Assignment
Exactly how many lines in the entries contain "programs"? Give that number alone.

START Excerpted records

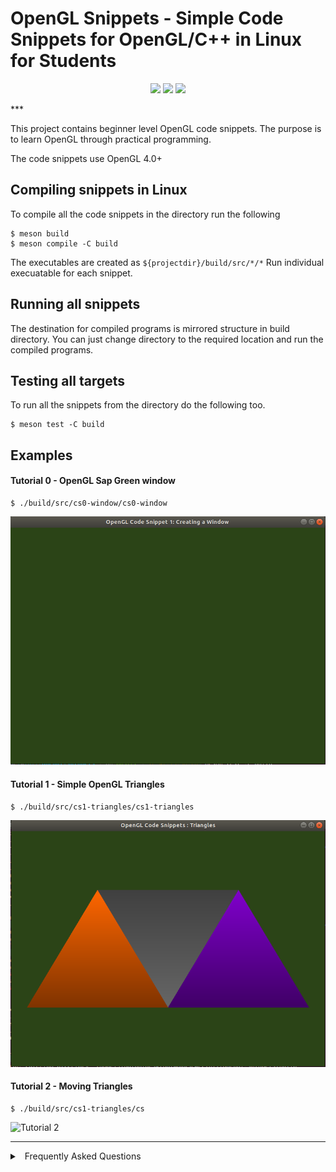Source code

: # OpenGL Snippets - Simple Code Snippets for OpenGL/C++ in Linux for Students

<p align="center">
	<img src="https://img.shields.io/badge/PRs-welcome-brightgreen.svg?style=flat">
	<img src="https://img.shields.io/badge/first--timers--only-friendly-blue.svg">
	<img src="https://travis-ci.org/freeCodeCamp/how-to-contribute-to-open-source.svg?branch=master">
</p>
***

This project contains beginner level OpenGL code snippets. The purpose is to learn OpenGL through
practical programming. 

The code snippets use OpenGL 4.0+

## Compiling snippets in Linux

To compile all the code snippets in the directory run the following

```
$ meson build
$ meson compile -C build
```

The executables are created as ```${projectdir}/build/src/*/*```
Run individual execuatable for each snippet.

## Running all snippets

The destination for compiled programs is mirrored structure in build directory.
You can just change directory to the required location and run the compiled programs.

## Testing all targets

To run all the snippets from the directory do the following too.

```
$ meson test -C build
```



## Examples

#### Tutorial 0 - OpenGL Sap Green window

```
$ ./build/src/cs0-window/cs0-window 
```

![Tutorial 0](imgs/cs0-window.png)



#### Tutorial 1 - Simple OpenGL Triangles

```
$ ./build/src/cs1-triangles/cs1-triangles
```

![Tutorial 1](imgs/cs1-triangles.png)


#### Tutorial 2 - Moving Triangles

```
$ ./build/src/cs1-triangles/cs
```

![Tutorial 2](imgs/cs2-moving.gif)


***


<details>
<summary>
<a class="btnfire small stroke"><em class="fas fa-chevron-circle-down"></em>&nbsp;&nbsp;Frequently Asked Questions</a>    
</summary>

<ul>
<li>

[CODE_OF_CONDUCT](CODE_OF_CONDUCT.md)
</li>


</ul>
</details>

END Excerpted records

Exercise solution
2